## TASK GOAL
While reading through the material below, copy each line that holds the word "Ukážková".

## RECORD SET

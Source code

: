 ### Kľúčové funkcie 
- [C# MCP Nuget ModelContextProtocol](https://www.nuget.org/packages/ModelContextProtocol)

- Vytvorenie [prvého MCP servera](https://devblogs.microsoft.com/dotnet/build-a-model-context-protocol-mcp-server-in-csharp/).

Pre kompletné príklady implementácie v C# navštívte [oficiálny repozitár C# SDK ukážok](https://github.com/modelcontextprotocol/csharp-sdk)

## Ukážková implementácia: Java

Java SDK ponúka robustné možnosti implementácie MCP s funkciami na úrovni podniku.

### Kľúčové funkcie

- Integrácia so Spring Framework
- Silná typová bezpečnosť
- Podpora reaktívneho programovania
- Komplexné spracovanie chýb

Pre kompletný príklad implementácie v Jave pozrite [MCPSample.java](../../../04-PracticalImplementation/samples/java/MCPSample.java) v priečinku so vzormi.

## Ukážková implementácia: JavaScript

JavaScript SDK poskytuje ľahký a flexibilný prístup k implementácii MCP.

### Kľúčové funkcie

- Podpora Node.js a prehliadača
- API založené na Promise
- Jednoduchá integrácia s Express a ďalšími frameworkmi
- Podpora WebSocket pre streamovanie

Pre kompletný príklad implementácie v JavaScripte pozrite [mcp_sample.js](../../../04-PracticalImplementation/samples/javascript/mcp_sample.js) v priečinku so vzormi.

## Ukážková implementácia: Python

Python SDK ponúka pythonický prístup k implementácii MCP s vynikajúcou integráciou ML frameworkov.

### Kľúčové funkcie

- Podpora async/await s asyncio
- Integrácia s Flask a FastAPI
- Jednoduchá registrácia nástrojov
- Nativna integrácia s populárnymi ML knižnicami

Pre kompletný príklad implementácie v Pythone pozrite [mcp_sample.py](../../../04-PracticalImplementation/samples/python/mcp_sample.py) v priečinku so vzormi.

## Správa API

## RESULT OF THIS TASK
## Ukážková implementácia: Java
## Ukážková implementácia: JavaScript
## Ukážková implementácia: Python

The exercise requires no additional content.